EXERCISE DATA:
────

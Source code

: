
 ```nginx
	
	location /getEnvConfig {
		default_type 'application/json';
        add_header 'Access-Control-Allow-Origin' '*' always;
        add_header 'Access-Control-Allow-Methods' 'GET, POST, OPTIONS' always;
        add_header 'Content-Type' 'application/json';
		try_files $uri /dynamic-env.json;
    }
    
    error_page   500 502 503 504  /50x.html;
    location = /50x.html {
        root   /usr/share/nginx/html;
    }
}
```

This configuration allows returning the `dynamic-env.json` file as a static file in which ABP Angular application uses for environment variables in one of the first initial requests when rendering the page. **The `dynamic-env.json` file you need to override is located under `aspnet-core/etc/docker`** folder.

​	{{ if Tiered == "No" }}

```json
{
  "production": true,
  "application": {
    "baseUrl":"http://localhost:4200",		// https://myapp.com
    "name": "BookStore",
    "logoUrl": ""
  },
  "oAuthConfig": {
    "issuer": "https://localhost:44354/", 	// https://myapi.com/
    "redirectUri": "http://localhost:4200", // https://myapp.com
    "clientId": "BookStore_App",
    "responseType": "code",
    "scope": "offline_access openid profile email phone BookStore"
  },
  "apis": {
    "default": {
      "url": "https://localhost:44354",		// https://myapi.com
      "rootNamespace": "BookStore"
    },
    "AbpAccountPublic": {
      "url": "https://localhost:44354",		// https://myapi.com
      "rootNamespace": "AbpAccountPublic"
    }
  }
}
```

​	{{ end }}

────

INSTRUCTIONS TO FOLLOW: Look through the entries, and return every line that the word "https" appears in.

YOUR RESPONSE:
    "baseUrl":"http://localhost:4200",		// https://myapp.com
    "issuer": "https://localhost:44354/", 	// https://myapi.com/
    "redirectUri": "http://localhost:4200", // https://myapp.com
      "url": "https://localhost:44354",		// https://myapi.com
      "url": "https://localhost:44354",		// https://myapi.com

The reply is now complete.